It was a dark and stormy night. No really, it was. A late August thunderstorm was pounding the windows of the apartment. Second from the top at the corner of Massachusetts Ave and Tremont, it occupied a prestigious position in a strip of gorgeous brick row homes in Boston's South End. Also, being situated above a favorite bar, the Parish Pub, made it an entirely dangerous place to come home to every night from a sobriety standpoint, but thankfully that never became a problem.

I lived with my boyfriend Jeff, though if I'm honest it was one of those relationships that went from zero to sixty on the first date, as was my style back then: "Well this worked for a 24-hour period and the sex was fun so you must be my new husband." As a consequence, over the couple years we lived together, we became more like roommates. I did care for Jeff deeply, don't get me wrong, and I was in it to win it (so I thought), but he had the emotional availability of an apple, and torrents of affection flowed in one direction only. But we were an amazing couple on Facebook.

"All the windows closed?" I shouted over peals of thunder.

"Whaaat?"

I walked down the long hallway toward the front of the apartment. "Just wondering if-"

"James, you know I can't hear you when you talk to me from another room!"

"...the windows are all closed." I had answered my own question with that walk through the apartment, and sat down on the couch opposite Jeff, picking up and opening my laptop.

"Yes, they are." Jeff gave me the friendly little eye-roll and smile that said, 'You're ridiculous.'

In the months leading up to my graduation from medical school in Chicago and preparing to start residency in a new city, I had joined D-List, an early-to-late-2000s website for gay men that was like MySpace meets Spotify. With it I had found and scheduled a date or two with guys in Boston before I had even moved there. Those dates were fun but nothing serious, and I met Jeff in person just a few months after arriving. The funny thing, though, is that of the acquaintances I made on D-List, I still talk to several regularly, whereas Facebook is mostly a morass of people I rarely engage. Bigger isn't always better.

Anyhow, one of the guys I met on D-List was my friend Daniel Parish. His profile picture was, and is, so epically stunning that I still tease him about it: just the left half of his face (his left), from an inch above the eyebrow down to the chin, with the most sublime brown tresses sweeping down into view from his forehead, covering the top of his ear. A sensibly-lengthed sideburn was visible. His eye, wide and clear, stared directly out at me and bored into my soul. All of this was filtered neatly in sepia, so it was difficult to tell what color his eyes actually were. I imagined something different every time I looked.

And then there was the mouth.
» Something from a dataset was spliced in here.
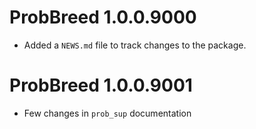 # ProbBreed 1.0.0.9000

* Added a `NEWS.md` file to track changes to the package.

# ProbBreed 1.0.0.9001

* Few changes in `prob_sup` documentation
Really, less than half of it was visible, but isn't modesty time and again more sexually enticing than nudity? What I could see of the lips screamed 'pink' clear through the sepia. And the bottom one looked fuller than anyone's had a right to be. As if all of this weren't enough to make me want to bookmark his page in my browser and send him a stalkerish amount of communication, the composition of his selfie reminded me of my favorite iconic photograph, Andreas Feininger's The Photojournalist, showing a stunning young Dennis Stock similarly pouting behind his Leica. Obscured just enough, and also with unfairly-full lips and a wisp of brown hair, Dennis taunted me to imagine what was hidden behind the camera that blended so perfectly cyborg-like into his features. Daniel's photo teased similarly, even though I knew how the rest of him looked. Irresistible.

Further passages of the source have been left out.